◆ Try it ◆
Copy the entries out again in full.

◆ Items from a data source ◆
· · · ·

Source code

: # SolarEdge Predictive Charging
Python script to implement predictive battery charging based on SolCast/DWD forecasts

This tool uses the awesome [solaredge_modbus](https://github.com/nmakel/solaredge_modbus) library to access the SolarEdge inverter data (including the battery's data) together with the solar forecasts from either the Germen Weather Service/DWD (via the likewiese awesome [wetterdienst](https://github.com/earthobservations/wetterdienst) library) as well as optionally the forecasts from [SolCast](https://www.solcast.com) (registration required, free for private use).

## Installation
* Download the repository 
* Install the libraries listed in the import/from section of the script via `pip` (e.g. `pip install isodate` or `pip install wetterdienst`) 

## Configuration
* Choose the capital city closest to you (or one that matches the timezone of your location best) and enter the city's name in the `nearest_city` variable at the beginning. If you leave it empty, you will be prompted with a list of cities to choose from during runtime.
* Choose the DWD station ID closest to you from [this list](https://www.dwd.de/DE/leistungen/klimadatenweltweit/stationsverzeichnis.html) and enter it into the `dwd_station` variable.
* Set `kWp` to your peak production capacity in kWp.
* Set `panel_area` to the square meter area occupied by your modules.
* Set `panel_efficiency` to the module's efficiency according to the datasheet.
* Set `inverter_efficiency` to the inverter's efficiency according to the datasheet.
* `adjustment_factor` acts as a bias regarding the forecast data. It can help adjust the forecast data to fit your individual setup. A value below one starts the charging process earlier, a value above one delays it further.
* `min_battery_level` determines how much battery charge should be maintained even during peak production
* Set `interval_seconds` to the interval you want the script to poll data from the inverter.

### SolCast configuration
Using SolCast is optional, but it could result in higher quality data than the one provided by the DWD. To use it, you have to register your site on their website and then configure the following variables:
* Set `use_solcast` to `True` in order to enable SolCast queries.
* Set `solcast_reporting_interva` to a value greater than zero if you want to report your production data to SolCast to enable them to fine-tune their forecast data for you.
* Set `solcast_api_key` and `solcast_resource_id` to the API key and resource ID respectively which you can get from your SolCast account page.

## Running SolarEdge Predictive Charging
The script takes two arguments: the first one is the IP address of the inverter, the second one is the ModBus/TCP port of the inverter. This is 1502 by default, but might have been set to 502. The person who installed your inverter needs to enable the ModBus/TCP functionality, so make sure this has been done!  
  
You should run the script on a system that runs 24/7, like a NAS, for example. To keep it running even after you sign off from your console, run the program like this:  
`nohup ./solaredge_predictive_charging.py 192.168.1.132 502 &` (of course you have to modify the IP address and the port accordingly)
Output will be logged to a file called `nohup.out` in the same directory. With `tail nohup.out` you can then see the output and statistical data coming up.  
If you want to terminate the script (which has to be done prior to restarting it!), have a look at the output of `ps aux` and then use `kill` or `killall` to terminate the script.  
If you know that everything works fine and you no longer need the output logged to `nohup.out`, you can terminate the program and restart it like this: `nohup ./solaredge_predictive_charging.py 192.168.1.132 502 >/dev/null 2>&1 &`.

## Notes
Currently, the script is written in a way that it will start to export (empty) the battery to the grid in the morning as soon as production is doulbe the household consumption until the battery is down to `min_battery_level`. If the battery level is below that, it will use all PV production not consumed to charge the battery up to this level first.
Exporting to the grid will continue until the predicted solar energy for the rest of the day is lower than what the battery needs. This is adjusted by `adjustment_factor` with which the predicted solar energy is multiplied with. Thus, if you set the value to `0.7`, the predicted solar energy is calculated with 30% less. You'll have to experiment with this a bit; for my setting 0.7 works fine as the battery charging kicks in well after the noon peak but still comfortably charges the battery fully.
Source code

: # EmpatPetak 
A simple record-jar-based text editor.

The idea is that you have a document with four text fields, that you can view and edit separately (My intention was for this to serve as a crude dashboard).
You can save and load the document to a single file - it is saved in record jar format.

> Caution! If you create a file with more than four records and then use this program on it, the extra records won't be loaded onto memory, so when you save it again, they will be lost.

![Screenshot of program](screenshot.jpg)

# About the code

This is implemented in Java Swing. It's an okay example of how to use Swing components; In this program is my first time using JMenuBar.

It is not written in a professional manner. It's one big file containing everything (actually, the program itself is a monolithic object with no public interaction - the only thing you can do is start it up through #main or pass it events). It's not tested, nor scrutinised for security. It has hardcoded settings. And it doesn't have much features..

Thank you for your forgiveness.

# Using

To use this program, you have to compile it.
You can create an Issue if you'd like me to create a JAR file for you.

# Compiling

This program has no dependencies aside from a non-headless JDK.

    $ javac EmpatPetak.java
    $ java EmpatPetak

· · · ·

◆ Output for this task ◆
Source code

: # SolarEdge Predictive Charging
Python script to implement predictive battery charging based on SolCast/DWD forecasts

This tool uses the awesome [solaredge_modbus](https://github.com/nmakel/solaredge_modbus) library to access the SolarEdge inverter data (including the battery's data) together with the solar forecasts from either the Germen Weather Service/DWD (via the likewiese awesome [wetterdienst](https://github.com/earthobservations/wetterdienst) library) as well as optionally the forecasts from [SolCast](https://www.solcast.com) (registration required, free for private use).

## Installation
* Download the repository 
* Install the libraries listed in the import/from section of the script via `pip` (e.g. `pip install isodate` or `pip install wetterdienst`) 

## Configuration
* Choose the capital city closest to you (or one that matches the timezone of your location best) and enter the city's name in the `nearest_city` variable at the beginning. If you leave it empty, you will be prompted with a list of cities to choose from during runtime.
* Choose the DWD station ID closest to you from [this list](https://www.dwd.de/DE/leistungen/klimadatenweltweit/stationsverzeichnis.html) and enter it into the `dwd_station` variable.
* Set `kWp` to your peak production capacity in kWp.
* Set `panel_area` to the square meter area occupied by your modules.
* Set `panel_efficiency` to the module's efficiency according to the datasheet.
* Set `inverter_efficiency` to the inverter's efficiency according to the datasheet.
* `adjustment_factor` acts as a bias regarding the forecast data. It can help adjust the forecast data to fit your individual setup. A value below one starts the charging process earlier, a value above one delays it further.
* `min_battery_level` determines how much battery charge should be maintained even during peak production
* Set `interval_seconds` to the interval you want the script to poll data from the inverter.

### SolCast configuration
Using SolCast is optional, but it could result in higher quality data than the one provided by the DWD. To use it, you have to register your site on their website and then configure the following variables:
* Set `use_solcast` to `True` in order to enable SolCast queries.
* Set `solcast_reporting_interva` to a value greater than zero if you want to report your production data to SolCast to enable them to fine-tune their forecast data for you.
* Set `solcast_api_key` and `solcast_resource_id` to the API key and resource ID respectively which you can get from your SolCast account page.

## Running SolarEdge Predictive Charging
The script takes two arguments: the first one is the IP address of the inverter, the second one is the ModBus/TCP port of the inverter. This is 1502 by default, but might have been set to 502. The person who installed your inverter needs to enable the ModBus/TCP functionality, so make sure this has been done!  
  
You should run the script on a system that runs 24/7, like a NAS, for example. To keep it running even after you sign off from your console, run the program like this:  
`nohup ./solaredge_predictive_charging.py 192.168.1.132 502 &` (of course you have to modify the IP address and the port accordingly)
Output will be logged to a file called `nohup.out` in the same directory. With `tail nohup.out` you can then see the output and statistical data coming up.  
If you want to terminate the script (which has to be done prior to restarting it!), have a look at the output of `ps aux` and then use `kill` or `killall` to terminate the script.  
If you know that everything works fine and you no longer need the output logged to `nohup.out`, you can terminate the program and restart it like this: `nohup ./solaredge_predictive_charging.py 192.168.1.132 502 >/dev/null 2>&1 &`.

## Notes
Currently, the script is written in a way that it will start to export (empty) the battery to the grid in the morning as soon as production is doulbe the household consumption until the battery is down to `min_battery_level`. If the battery level is below that, it will use all PV production not consumed to charge the battery up to this level first.
Exporting to the grid will continue until the predicted solar energy for the rest of the day is lower than what the battery needs. This is adjusted by `adjustment_factor` with which the predicted solar energy is multiplied with. Thus, if you set the value to `0.7`, the predicted solar energy is calculated with 30% less. You'll have to experiment with this a bit; for my setting 0.7 works fine as the battery charging kicks in well after the noon peak but still comfortably charges the battery fully.
Source code

: # EmpatPetak 
A simple record-jar-based text editor.

The idea is that you have a document with four text fields, that you can view and edit separately (My intention was for this to serve as a crude dashboard).
You can save and load the document to a single file - it is saved in record jar format.

> Caution! If you create a file with more than four records and then use this program on it, the extra records won't be loaded onto memory, so when you save it again, they will be lost.

![Screenshot of program](screenshot.jpg)

# About the code

This is implemented in Java Swing. It's an okay example of how to use Swing components; In this program is my first time using JMenuBar.

It is not written in a professional manner. It's one big file containing everything (actually, the program itself is a monolithic object with no public interaction - the only thing you can do is start it up through #main or pass it events). It's not tested, nor scrutinised for security. It has hardcoded settings. And it doesn't have much features..

Thank you for your forgiveness.

# Using

To use this program, you have to compile it.
You can create an Issue if you'd like me to create a JAR file for you.

# Compiling

This program has no dependencies aside from a non-headless JDK.

    $ javac EmpatPetak.java
    $ java EmpatPetak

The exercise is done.